Work required: In the entries below, find the line with "###### Grupo de Colaboradores" and the line with "cambiar de estretegia". Return those two lines and all lines between them, exactly.

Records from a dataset
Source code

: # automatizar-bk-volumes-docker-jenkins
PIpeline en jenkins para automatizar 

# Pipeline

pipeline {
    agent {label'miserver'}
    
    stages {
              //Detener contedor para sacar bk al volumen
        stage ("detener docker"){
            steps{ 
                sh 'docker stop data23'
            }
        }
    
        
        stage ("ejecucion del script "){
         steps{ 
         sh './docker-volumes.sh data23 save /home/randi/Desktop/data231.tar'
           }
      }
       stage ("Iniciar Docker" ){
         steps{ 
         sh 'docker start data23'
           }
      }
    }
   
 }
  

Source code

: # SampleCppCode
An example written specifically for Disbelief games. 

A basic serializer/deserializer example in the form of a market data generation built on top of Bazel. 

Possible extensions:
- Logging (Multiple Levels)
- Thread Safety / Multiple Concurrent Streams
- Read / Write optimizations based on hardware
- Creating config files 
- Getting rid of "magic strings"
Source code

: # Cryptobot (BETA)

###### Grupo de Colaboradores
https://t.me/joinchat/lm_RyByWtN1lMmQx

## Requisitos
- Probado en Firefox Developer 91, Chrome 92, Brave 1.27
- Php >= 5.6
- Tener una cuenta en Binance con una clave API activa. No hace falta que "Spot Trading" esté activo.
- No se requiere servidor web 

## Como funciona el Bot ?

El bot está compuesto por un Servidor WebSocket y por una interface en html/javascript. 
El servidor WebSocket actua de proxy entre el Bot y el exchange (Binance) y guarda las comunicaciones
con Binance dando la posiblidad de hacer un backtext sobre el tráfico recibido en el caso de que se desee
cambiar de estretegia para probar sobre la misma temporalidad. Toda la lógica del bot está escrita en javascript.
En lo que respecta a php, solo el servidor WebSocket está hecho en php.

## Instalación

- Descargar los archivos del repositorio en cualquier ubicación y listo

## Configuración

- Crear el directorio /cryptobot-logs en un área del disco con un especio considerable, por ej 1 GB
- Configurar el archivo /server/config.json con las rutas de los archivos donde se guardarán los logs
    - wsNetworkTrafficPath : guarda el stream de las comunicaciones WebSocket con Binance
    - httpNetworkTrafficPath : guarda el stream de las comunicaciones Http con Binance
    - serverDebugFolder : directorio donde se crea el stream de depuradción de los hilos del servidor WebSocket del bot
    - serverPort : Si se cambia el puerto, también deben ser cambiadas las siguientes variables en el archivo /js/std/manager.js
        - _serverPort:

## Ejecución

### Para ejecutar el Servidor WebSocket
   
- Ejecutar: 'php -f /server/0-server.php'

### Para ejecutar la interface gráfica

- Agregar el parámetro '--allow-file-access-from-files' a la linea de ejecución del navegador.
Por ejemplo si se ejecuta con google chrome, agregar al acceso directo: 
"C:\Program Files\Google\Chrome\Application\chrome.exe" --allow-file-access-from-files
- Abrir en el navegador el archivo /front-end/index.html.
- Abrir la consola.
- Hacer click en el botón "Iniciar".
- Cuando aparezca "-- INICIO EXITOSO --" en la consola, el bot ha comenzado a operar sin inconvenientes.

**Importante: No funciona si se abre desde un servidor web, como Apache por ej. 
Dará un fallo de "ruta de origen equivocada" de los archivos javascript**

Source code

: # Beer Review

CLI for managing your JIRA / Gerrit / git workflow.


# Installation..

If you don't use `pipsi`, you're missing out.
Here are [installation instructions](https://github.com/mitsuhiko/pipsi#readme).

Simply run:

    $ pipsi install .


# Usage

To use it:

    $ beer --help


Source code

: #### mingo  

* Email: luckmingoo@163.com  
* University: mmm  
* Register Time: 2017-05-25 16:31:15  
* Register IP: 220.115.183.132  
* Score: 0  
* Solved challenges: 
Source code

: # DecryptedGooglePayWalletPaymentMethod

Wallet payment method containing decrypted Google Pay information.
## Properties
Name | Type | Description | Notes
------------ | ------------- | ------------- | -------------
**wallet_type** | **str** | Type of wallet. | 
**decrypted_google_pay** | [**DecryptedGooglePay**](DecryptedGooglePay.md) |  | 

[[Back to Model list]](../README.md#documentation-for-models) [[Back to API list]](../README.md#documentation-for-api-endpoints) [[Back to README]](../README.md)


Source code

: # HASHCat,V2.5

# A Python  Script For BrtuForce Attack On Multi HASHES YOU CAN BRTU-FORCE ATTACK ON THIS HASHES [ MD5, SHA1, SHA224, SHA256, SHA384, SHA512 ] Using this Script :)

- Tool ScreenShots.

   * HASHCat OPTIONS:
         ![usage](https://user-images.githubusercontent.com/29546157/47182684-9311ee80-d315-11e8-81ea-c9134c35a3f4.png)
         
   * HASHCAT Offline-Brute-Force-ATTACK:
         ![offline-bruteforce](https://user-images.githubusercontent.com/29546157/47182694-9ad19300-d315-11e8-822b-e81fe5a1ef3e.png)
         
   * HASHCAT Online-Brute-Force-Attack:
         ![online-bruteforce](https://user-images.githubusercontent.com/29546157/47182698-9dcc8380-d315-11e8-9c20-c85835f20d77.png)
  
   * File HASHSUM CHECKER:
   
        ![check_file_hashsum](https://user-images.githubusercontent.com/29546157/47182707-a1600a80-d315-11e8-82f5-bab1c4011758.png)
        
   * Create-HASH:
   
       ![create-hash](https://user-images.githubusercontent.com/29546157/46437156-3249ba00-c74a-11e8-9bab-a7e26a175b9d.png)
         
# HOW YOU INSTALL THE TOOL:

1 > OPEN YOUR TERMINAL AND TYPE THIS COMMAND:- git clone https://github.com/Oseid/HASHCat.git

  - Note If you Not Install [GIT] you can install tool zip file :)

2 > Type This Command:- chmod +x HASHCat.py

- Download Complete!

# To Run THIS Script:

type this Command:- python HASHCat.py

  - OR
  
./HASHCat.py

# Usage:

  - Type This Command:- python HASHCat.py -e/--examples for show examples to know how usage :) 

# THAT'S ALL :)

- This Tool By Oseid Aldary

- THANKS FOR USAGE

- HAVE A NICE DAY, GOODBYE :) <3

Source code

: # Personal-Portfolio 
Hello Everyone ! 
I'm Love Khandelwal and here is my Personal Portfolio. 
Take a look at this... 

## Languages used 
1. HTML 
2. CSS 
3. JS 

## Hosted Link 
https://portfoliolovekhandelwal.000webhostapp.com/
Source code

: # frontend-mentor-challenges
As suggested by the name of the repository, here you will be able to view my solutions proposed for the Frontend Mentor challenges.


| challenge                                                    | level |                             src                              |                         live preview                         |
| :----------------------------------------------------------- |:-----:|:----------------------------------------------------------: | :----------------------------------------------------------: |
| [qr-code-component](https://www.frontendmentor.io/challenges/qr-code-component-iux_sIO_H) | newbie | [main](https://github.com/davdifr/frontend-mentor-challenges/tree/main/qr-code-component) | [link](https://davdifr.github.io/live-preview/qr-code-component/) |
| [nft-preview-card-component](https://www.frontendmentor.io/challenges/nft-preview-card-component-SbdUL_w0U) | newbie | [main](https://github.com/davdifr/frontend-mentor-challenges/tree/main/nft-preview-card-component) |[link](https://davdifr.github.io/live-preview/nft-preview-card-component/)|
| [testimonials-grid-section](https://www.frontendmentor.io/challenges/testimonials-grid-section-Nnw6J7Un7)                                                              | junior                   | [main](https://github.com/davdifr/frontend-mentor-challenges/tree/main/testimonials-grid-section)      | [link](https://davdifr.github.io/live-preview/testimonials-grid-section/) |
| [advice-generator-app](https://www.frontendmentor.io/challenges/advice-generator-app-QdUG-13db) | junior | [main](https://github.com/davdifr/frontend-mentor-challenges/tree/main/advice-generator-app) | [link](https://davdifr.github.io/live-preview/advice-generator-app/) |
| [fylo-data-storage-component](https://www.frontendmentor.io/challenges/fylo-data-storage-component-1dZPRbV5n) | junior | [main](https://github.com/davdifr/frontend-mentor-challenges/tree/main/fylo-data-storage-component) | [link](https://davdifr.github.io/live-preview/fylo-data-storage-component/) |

Solution for this task:
###### Grupo de Colaboradores
https://t.me/joinchat/lm_RyByWtN1lMmQx

## Requisitos
- Probado en Firefox Developer 91, Chrome 92, Brave 1.27
- Php >= 5.6
- Tener una cuenta en Binance con una clave API activa. No hace falta que "Spot Trading" esté activo.
- No se requiere servidor web 

## Como funciona el Bot ?

El bot está compuesto por un Servidor WebSocket y por una interface en html/javascript. 
El servidor WebSocket actua de proxy entre el Bot y el exchange (Binance) y guarda las comunicaciones
con Binance dando la posiblidad de hacer un backtext sobre el tráfico recibido en el caso de que se desee
cambiar de estretegia para probar sobre la misma temporalidad. Toda la lógica del bot está escrita en javascript.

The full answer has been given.